Former president of Ecotrust, the Portland-based conservation organisation which has developed Sphaera, Astrid Scholz said: "Where governments and corporations fail to address the urgent problems of the 21st century, social entrepreneurs step in to develop innovative solutions. Collectively, we are sitting on a wealth of practical solutions and the know-how for adapting them to new places and problems.
"Sphaera makes it easy to discover, share and remix solutions. We put the collective, practical knowledge of what works – in health, finance, conservation, education, in every sector relevant to wellbeing – at the fingertips of practitioners everywhere. Our hope is that together we are better, faster, and more effective in tackling the urgent problems of our time."
Arthur Wood, founding partner of Total Impact Capital and a global leader in social finance, said: “With the birth of cloud technology we have seen a plethora of models changing the way we use, share, purchase and allocate resources. From AirBNB to Uber, folks are now asking why this trend has had zero impact in Philanthropy.”
Wood explained that Sphaera is “designed to liberate the silos of individual project knowledge and to leverage that expertise and knowledge to create scale and collaboration across the philanthropic landscape... Or simply stated, how can a great idea in one stovepipe be shared to the benefit of all?”.
The cloud-based software platform was officially launched on the West coast of the US yesterday with seed funding from the Rockefeller Foundation, the Skoll Foundation, and Ecotrust – and with participation from Oxfam America, Mercy Corps, the Island Institute, Grameen Foundation, Forest Trends, Blue Solutions, and Development Alternatives. Sphaera is currently processing the first set of solutions from its beta customers, which will form the roots of an expanding database and network of social and environmental change makers that will always be publicly available. Sphaera aims to share the initial lessons learned from these early adopters at the SOCAP conference in San Francisco this October.
Sphaera is currently operating through a subsidiary LLC (Limited Liability Company in the US) of Ecotrust, where it was incubated.
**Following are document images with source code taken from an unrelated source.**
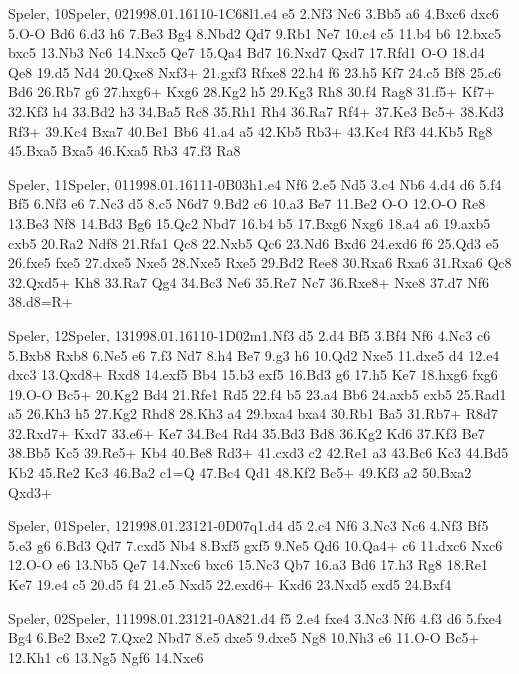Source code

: \documentclass[twocolumn,a4paper,10pt]{report}
\begin{document}
\begin{chessgame}{Speler, 10}{Speler, 02}{1998.01.16}{11}{0-1}{C68l}{1.e4 e5 2.Nf3 Nc6 3.Bb5 a6 4.Bxc6 dxc6 5.O-O Bd6 6.d3 h6 7.Be3 Bg4 8.Nbd2 Qd7 9.Rb1 Ne7 10.c4 c5 11.b4 b6 12.bxc5 bxc5 13.Nb3 Nc6 14.Nxc5 Qe7 15.Qa4 Bd7 16.Nxd7 Qxd7 17.Rfd1 O-O 18.d4 Qe8 19.d5 Nd4 20.Qxe8 Nxf3+ 21.gxf3 Rfxe8 22.h4 f6 23.h5 Kf7 24.c5 Bf8 25.c6 Bd6 26.Rb7 g6 27.hxg6+ Kxg6 28.Kg2 h5 29.Kg3 Rh8 30.f4 Rag8 31.f5+ Kf7+ 32.Kf3 h4 33.Bd2 h3 34.Ba5 Rc8 35.Rh1 Rh4 36.Ra7 Rf4+ 37.Ke3 Bc5+ 38.Kd3 Rf3+ 39.Kc4 Bxa7 40.Be1 Bb6 41.a4 a5 42.Kb5 Rb3+ 43.Kc4 Rf3 44.Kb5 Rg8 45.Bxa5 Bxa5 46.Kxa5 Rb3 47.f3 Ra8\mate}\end{chessgame}
\begin{chessgame}{Speler, 11}{Speler, 01}{1998.01.16}{11}{1-0}{B03h}{1.e4 Nf6 2.e5 Nd5 3.c4 Nb6 4.d4 d6 5.f4 Bf5 6.Nf3 e6 7.Nc3 d5 8.c5 N6d7 9.Bd2 c6 10.a3 Be7 11.Be2 O-O 12.O-O Re8 13.Be3 Nf8 14.Bd3 Bg6 15.Qc2 Nbd7 16.b4 b5 17.Bxg6 Nxg6 18.a4 a6 19.axb5 cxb5 20.Ra2 Ndf8 21.Rfa1 Qc8 22.Nxb5 Qc6 23.Nd6 Bxd6 24.exd6 f6 25.Qd3 e5 26.fxe5 fxe5 27.dxe5 Nxe5 28.Nxe5 Rxe5 29.Bd2 Ree8 30.Rxa6 Rxa6 31.Rxa6 Qc8 32.Qxd5+ Kh8 33.Ra7 Qg4 34.Bc3 Ne6 35.Re7 Nc7 36.Rxe8+ Nxe8 37.d7 Nf6 38.d8=R+}\end{chessgame}
\begin{chessgame}{Speler, 12}{Speler, 13}{1998.01.16}{11}{0-1}{D02m}{1.Nf3 d5 2.d4 Bf5 3.Bf4 Nf6 4.Nc3 c6 5.Bxb8 Rxb8 6.Ne5 e6 7.f3 Nd7 8.h4 Be7 9.g3 h6 10.Qd2 Nxe5 11.dxe5 d4 12.e4 dxc3 13.Qxd8+ Rxd8 14.exf5 Bb4 15.b3 exf5 16.Bd3 g6 17.h5 Ke7 18.hxg6 fxg6 19.O-O Bc5+ 20.Kg2 Bd4 21.Rfe1 Rd5 22.f4 b5 23.a4 Bb6 24.axb5 cxb5 25.Rad1 a5 26.Kh3 h5 27.Kg2 Rhd8 28.Kh3 a4 29.bxa4 bxa4 30.Rb1 Ba5 31.Rb7+ R8d7 32.Rxd7+ Kxd7 33.e6+ Ke7 34.Bc4 Rd4 35.Bd3 Bd8 36.Kg2 Kd6 37.Kf3 Be7 38.Bb5 Kc5 39.Re5+ Kb4 40.Be8 Rd3+ 41.cxd3 c2 42.Re1 a3 43.Bc6 Kc3 44.Bd5 Kb2 45.Re2 Kc3 46.Ba2 c1=Q 47.Bc4 Qd1 48.Kf2 Bc5+ 49.Kf3 a2 50.Bxa2 Qxd3+}\end{chessgame}
\begin{chessgame}{Speler, 01}{Speler, 12}{1998.01.23}{12}{1-0}{D07q}{1.d4 d5 2.c4 Nf6 3.Nc3 Nc6 4.Nf3 Bf5 5.e3 g6 6.Bd3 Qd7 7.cxd5 Nb4 8.Bxf5 gxf5 9.Ne5 Qd6 10.Qa4+ c6 11.dxc6 Nxc6 12.O-O e6 13.Nb5 Qe7 14.Nxc6 bxc6 15.Nc3 Qb7 16.a3 Bd6 17.h3 Rg8 18.Re1 Ke7 19.e4 c5 20.d5 f4 21.e5 Nxd5 22.exd6+ Kxd6 23.Nxd5 exd5 24.Bxf4\mate}\end{chessgame}
\begin{chessgame}{Speler, 02}{Speler, 11}{1998.01.23}{12}{1-0}{A82}{1.d4 f5 2.e4 fxe4 3.Nc3 Nf6 4.f3 d6 5.fxe4 Bg4 6.Be2 Bxe2 7.Qxe2 Nbd7 8.e5 dxe5 9.dxe5 Ng8 10.Nh3 e6 11.O-O Bc5+ 12.Kh1 c6 13.Ng5 Ngf6 14.Nxe6}\end{chessgame}
\end{document}
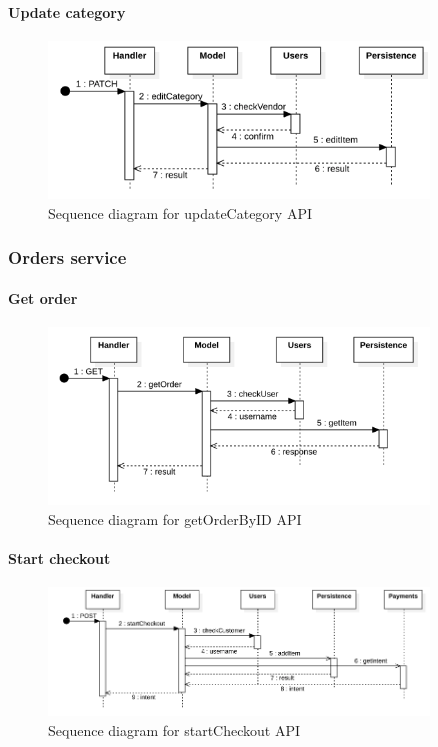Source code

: \paragraph*{Update category}
\begin{figure}[H]
    \includegraphics[width=0.9\textwidth]{res/images/sequence-diagrams/categories/updateCategory.png}
    \caption{Sequence diagram for updateCategory API}
\end{figure}


\subsubsection{Orders service}
\paragraph*{Get order}
\begin{figure}[H]
    \includegraphics[width=0.9\textwidth]{res/images/sequence-diagrams/orders/getOrderByID.png}
    \caption{Sequence diagram for getOrderByID API}
\end{figure}

\paragraph*{Start checkout}
\begin{figure}[H]
    \includegraphics[width=0.9\textwidth]{res/images/sequence-diagrams/orders/startCheckout.png}
    \caption{Sequence diagram for startCheckout API}
\end{figure}

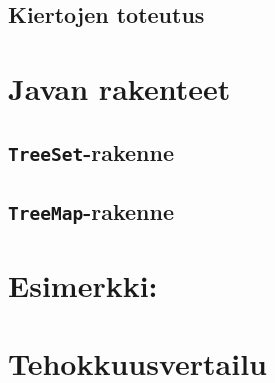 \subsection{Kiertojen toteutus}

\section{Javan rakenteet}

\subsection{\texttt{TreeSet}-rakenne}

\subsection{\texttt{TreeMap}-rakenne}

\section{Esimerkki: }

\section{Tehokkuusvertailu}
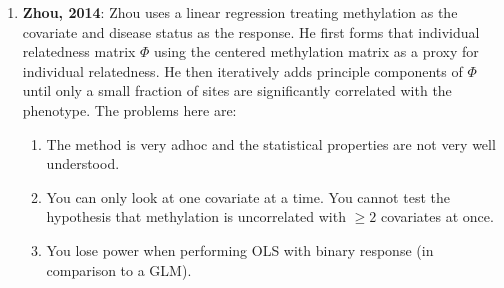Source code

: \documentclass{article}
\begin{document}
\begin{enumerate}
		\item \textbf{Zhou, 2014}: Zhou uses a linear regression treating methylation as the covariate and disease status as the response. He first forms that individual relatedness matrix $\Phi$ using the centered methylation matrix as a proxy for individual relatedness. He then iteratively adds principle components of $\Phi$ until only a small fraction of sites are significantly correlated with the phenotype. The problems here are:
			\begin{enumerate}
			\item The method is very adhoc and the statistical properties are not very well understood.
			\item You can only look at one covariate at a time. You cannot test the hypothesis that methylation is uncorrelated with $\geq 2$ covariates at once.
			\item You lose power when performing OLS with binary response (in comparison to a GLM).
			\end{enumerate}
	\end{enumerate}
\end{document}
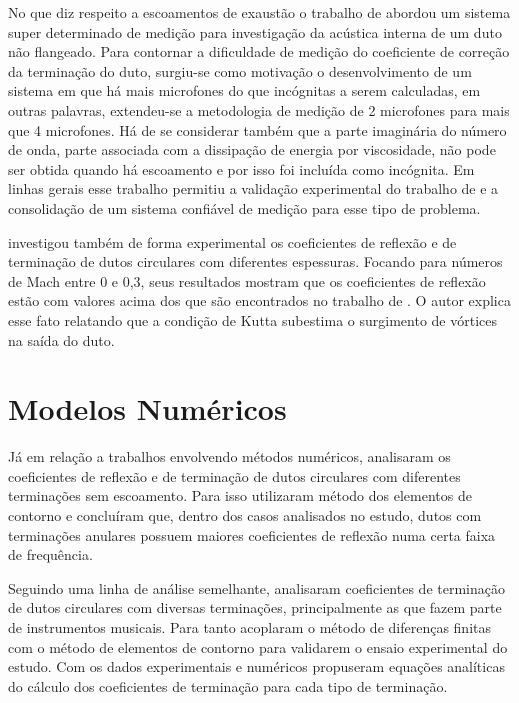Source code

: No que diz respeito a escoamentos de exaustão o trabalho de  abordou um sistema super determinado de medição para investigação da acústica interna de um duto não flangeado. Para contornar a dificuldade de medição do coeficiente de correção da terminação do duto, surgiu-se como motivação o desenvolvimento de um sistema em que há mais microfones do que incógnitas a serem calculadas, em outras palavras, extendeu-se a metodologia de medição de 2 microfones para mais que 4 microfones. Há de se considerar também que a parte imaginária do número de onda, parte associada com a dissipação de energia por viscosidade, não pode ser obtida quando há escoamento e por isso foi incluída como incógnita. Em linhas gerais esse trabalho permitiu a validação experimental do trabalho de  e a consolidação de um sistema confiável de medição para esse tipo de problema.

 investigou também de forma experimental os coeficientes de reflexão e de terminação de dutos circulares com diferentes espessuras. Focando para números de Mach entre 0 e 0,3, seus resultados mostram que os coeficientes de reflexão estão com valores acima dos que são encontrados no trabalho de . O autor explica esse fato relatando que a condição de Kutta subestima o surgimento de vórtices na saída do duto.

\section{Modelos Numéricos}

Já em relação a trabalhos envolvendo métodos numéricos,  analisaram os coeficientes de reflexão e de terminação de dutos circulares com diferentes terminações sem escoamento. Para isso utilizaram método dos elementos de contorno e concluíram que, dentro dos casos analisados no estudo, dutos com terminações anulares possuem maiores coeficientes de reflexão numa certa faixa de frequência.

Seguindo uma linha de análise semelhante,  analisaram coeficientes de terminação de dutos circulares com diversas terminações, principalmente as que fazem parte de instrumentos musicais. Para tanto acoplaram o método de diferenças finitas com o método de elementos de contorno para validarem o ensaio experimental do estudo. Com os dados experimentais e numéricos propuseram equações analíticas do cálculo dos coeficientes de terminação para cada tipo de terminação.

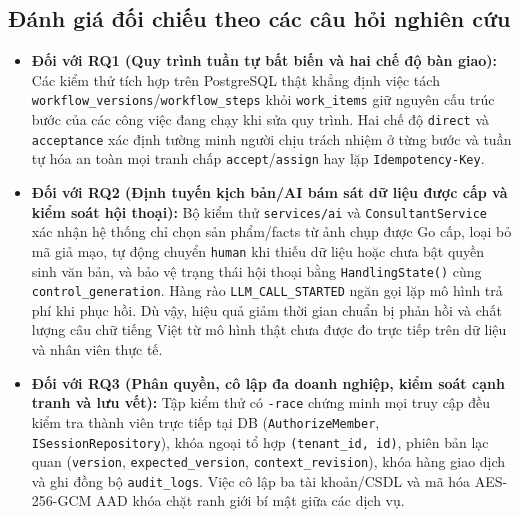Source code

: \subsection{Đánh giá đối chiếu theo các câu hỏi nghiên cứu}
\begin{itemize}
  \item \textbf{Đối với RQ1 (Quy trình tuần tự bất biến và hai chế độ bàn giao):} Các kiểm thử tích hợp trên PostgreSQL thật khẳng định việc tách
    \texttt{workflow\_\hspace{0pt}versions}/\hspace{0pt}\texttt{workflow\_\hspace{0pt}steps} khỏi \texttt{work\_\hspace{0pt}items} giữ nguyên cấu trúc bước của các công việc đang chạy khi sửa quy trình.
  Hai chế độ \texttt{direct} và \texttt{acceptance} xác định tường minh người chịu trách nhiệm ở từng bước và tuần tự hóa an toàn mọi tranh chấp
  \texttt{accept}/\texttt{assign} hay lặp \texttt{Idempotency-\hspace{0pt}Key}.
  \item \textbf{Đối với RQ2 (Định tuyến kịch bản/AI bám sát dữ liệu được cấp và kiểm soát hội thoại):} Bộ kiểm thử \texttt{services/ai} và \texttt{ConsultantService} xác nhận
    hệ thống chỉ chọn sản phẩm/facts từ ảnh chụp được Go cấp, loại bỏ mã giả mạo, tự động chuyển \texttt{human} khi thiếu dữ liệu hoặc chưa bật quyền sinh văn bản, và bảo vệ
    trạng thái hội thoại bằng \texttt{HandlingState()} cùng \texttt{control\_\hspace{0pt}generation}.
  Hàng rào \texttt{LLM\_\hspace{0pt}CALL\_\hspace{0pt}STARTED} ngăn gọi lặp mô hình trả phí khi phục hồi. Dù vậy, hiệu quả giảm thời gian chuẩn bị phản hồi và chất lượng câu chữ tiếng Việt từ mô hình
  thật chưa được đo trực tiếp trên dữ liệu và nhân viên thực tế.
  \item \textbf{Đối với RQ3 (Phân quyền, cô lập đa doanh nghiệp, kiểm soát cạnh tranh và lưu vết):} Tập kiểm thử có \texttt{-race} chứng minh mọi truy cập đều kiểm tra thành
    viên trực tiếp tại DB (\texttt{AuthorizeMember}, \texttt{ISessionRepository}), khóa ngoại tổ hợp \texttt{(tenant\_\hspace{0pt}id, id)}, phiên bản lạc quan (\texttt{version},
    \texttt{expected\_\hspace{0pt}version}, \texttt{context\_\hspace{0pt}revision}), khóa hàng giao dịch và ghi đồng bộ \texttt{audit\_\hspace{0pt}logs}.
  Việc cô lập ba tài khoản/CSDL và mã hóa AES-256-GCM AAD khóa chặt ranh giới bí mật giữa các dịch vụ.
\end{itemize}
Later this year it will incorporate as a B-Corp upon closing of a round of financing.
The greater collaboration, the more value accrues to social good.
The way in which Sphaera is structured differentiates it from other similar platforms, which have failed to achieve the scale of impact intended. Firstly, by launching in collaboration with a number of leading foundations, the platform already has a wealth of content in its database and already has customers using the service. Secondly, because it has been financed through equity Programme-Related Investments (PRIs), the value of the level of collaboration created by the platform, accrues to the foundations, rather than going to an external IT company for example.
This financial structure was developed in the US to enable foundations to use commercial finance (such as loans and equity investments) to “provide capital at below-market rates to further a charitable purpose”. It means that the foundations become owners of the platform – as the platform grows and more collaboration occurs as a result of this, the value of it as a product increases.
This addresses one of the key criticisms of the foundation world – that there is not enough collaboration. Earlier this year, Jake Hayman wrote that “foundations fail to share insight” and “know so much more than they ever let on”. This model provides an incentive for programme officers and those working at all levels in foundations to collaborate with other organisations and share learning – it encourages positive plagiarism.
Wood concluded: “As a B Corp whose business case calls for a doubling of the impact that we all can create, this solution is complemented by a sustainable finance proposal structured in a way to ensure that the value of this collaboration and scale goes to the social sector. The greater collaboration, the more value accrues to social good."